**What you are asked to do**
Please reproduce the records below exactly, omitting any pictures they contain.

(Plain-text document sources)
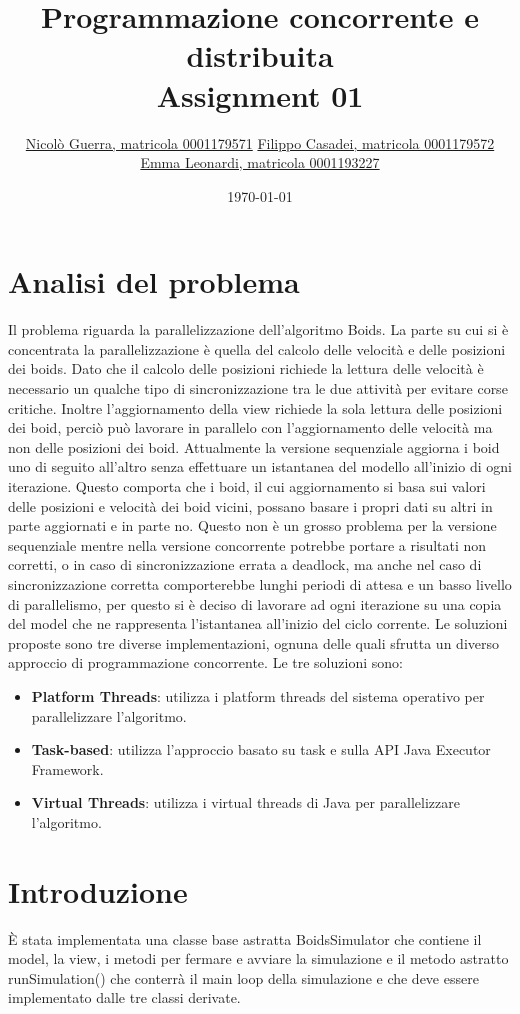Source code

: \documentclass[11pt,notitlepage]{article}
\title{Programmazione concorrente e distribuita \\ Assignment 01}
\author{
    \href{mailto:nicolo.guerra@studio.unibo.it}{Nicolò Guerra, matricola 0001179571}
    \href{mailto:filippo.casadei9@studio.unibo.it}{Filippo Casadei, matricola 0001179572}
    \href{mailto:emma.leonardi2@studio.unibo.it}{Emma Leonardi, matricola 0001193227}
    }
\date{\today}
\begin{document}
\maketitle
\renewcommand{\thesection}{\arabic{section}}
\section{Analisi del problema}
Il problema riguarda la parallelizzazione dell'algoritmo Boids. La parte su cui si è concentrata la parallelizzazione è quella del calcolo delle velocità e delle posizioni dei 
boids. Dato che il calcolo delle posizioni richiede la lettura delle velocità è necessario un qualche tipo di sincronizzazione tra le due attività per evitare corse critiche.
Inoltre l'aggiornamento della view richiede la sola lettura delle posizioni dei boid, perciò può lavorare in parallelo con l'aggiornamento delle velocità ma non delle posizioni dei boid.
Attualmente la versione sequenziale aggiorna i boid uno di seguito all'altro senza effettuare un istantanea del modello all'inizio di ogni iterazione. Questo comporta che i boid,
il cui aggiornamento si basa sui valori delle posizioni e velocità dei boid vicini, possano basare i propri dati su altri in parte aggiornati e in parte no. Questo non è un grosso
problema per la versione sequenziale mentre nella versione concorrente potrebbe portare a risultati non corretti, o in caso di sincronizzazione errata a deadlock, ma anche nel caso di
sincronizzazione corretta comporterebbe lunghi periodi di attesa e un basso livello di parallelismo, per questo si è deciso di lavorare ad ogni iterazione su una copia del model che ne 
rappresenta l'istantanea all'inizio del ciclo corrente.
Le soluzioni proposte sono tre diverse implementazioni, ognuna delle quali sfrutta un diverso approccio di programmazione concorrente. 
Le tre soluzioni sono: 
\begin{itemize}
    \item \textbf{Platform Threads}: utilizza i platform threads del sistema operativo per parallelizzare l'algoritmo.
    \item \textbf{Task-based}: utilizza l'approccio basato su task e sulla API Java Executor Framework.
    \item \textbf{Virtual Threads}: utilizza i virtual threads di Java per parallelizzare l'algoritmo.
\end{itemize}

\section{Introduzione}
È stata implementata una classe base astratta \textsf{BoidsSimulator} che contiene il model, la view, i metodi per fermare e avviare la simulazione e il metodo astratto 
\textsf{runSimulation()} che conterrà il main loop della simulazione e che deve essere implementato dalle tre classi derivate.
\end{document}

**Task answer**
Source code

: \documentclass[11pt,notitlepage]{article}
\title{Programmazione concorrente e distribuita \\ Assignment 01}
\author{
    \href{mailto:nicolo.guerra@studio.unibo.it}{Nicolò Guerra, matricola 0001179571}
    \href{mailto:filippo.casadei9@studio.unibo.it}{Filippo Casadei, matricola 0001179572}
    \href{mailto:emma.leonardi2@studio.unibo.it}{Emma Leonardi, matricola 0001193227}
    }
\date{\today}
\begin{document}
\maketitle
\renewcommand{\thesection}{\arabic{section}}
\section{Analisi del problema}
Il problema riguarda la parallelizzazione dell'algoritmo Boids. La parte su cui si è concentrata la parallelizzazione è quella del calcolo delle velocità e delle posizioni dei 
boids. Dato che il calcolo delle posizioni richiede la lettura delle velocità è necessario un qualche tipo di sincronizzazione tra le due attività per evitare corse critiche.
Inoltre l'aggiornamento della view richiede la sola lettura delle posizioni dei boid, perciò può lavorare in parallelo con l'aggiornamento delle velocità ma non delle posizioni dei boid.
Attualmente la versione sequenziale aggiorna i boid uno di seguito all'altro senza effettuare un istantanea del modello all'inizio di ogni iterazione. Questo comporta che i boid,
il cui aggiornamento si basa sui valori delle posizioni e velocità dei boid vicini, possano basare i propri dati su altri in parte aggiornati e in parte no. Questo non è un grosso
problema per la versione sequenziale mentre nella versione concorrente potrebbe portare a risultati non corretti, o in caso di sincronizzazione errata a deadlock, ma anche nel caso di
sincronizzazione corretta comporterebbe lunghi periodi di attesa e un basso livello di parallelismo, per questo si è deciso di lavorare ad ogni iterazione su una copia del model che ne 
rappresenta l'istantanea all'inizio del ciclo corrente.
Le soluzioni proposte sono tre diverse implementazioni, ognuna delle quali sfrutta un diverso approccio di programmazione concorrente. 
Le tre soluzioni sono: 
\begin{itemize}
    \item \textbf{Platform Threads}: utilizza i platform threads del sistema operativo per parallelizzare l'algoritmo.
    \item \textbf{Task-based}: utilizza l'approccio basato su task e sulla API Java Executor Framework.
    \item \textbf{Virtual Threads}: utilizza i virtual threads di Java per parallelizzare l'algoritmo.
\end{itemize}

\section{Introduzione}
È stata implementata una classe base astratta \textsf{BoidsSimulator} che contiene il model, la view, i metodi per fermare e avviare la simulazione e il metodo astratto 
\textsf{runSimulation()} che conterrà il main loop della simulazione e che deve essere implementato dalle tre classi derivate.
\end{document}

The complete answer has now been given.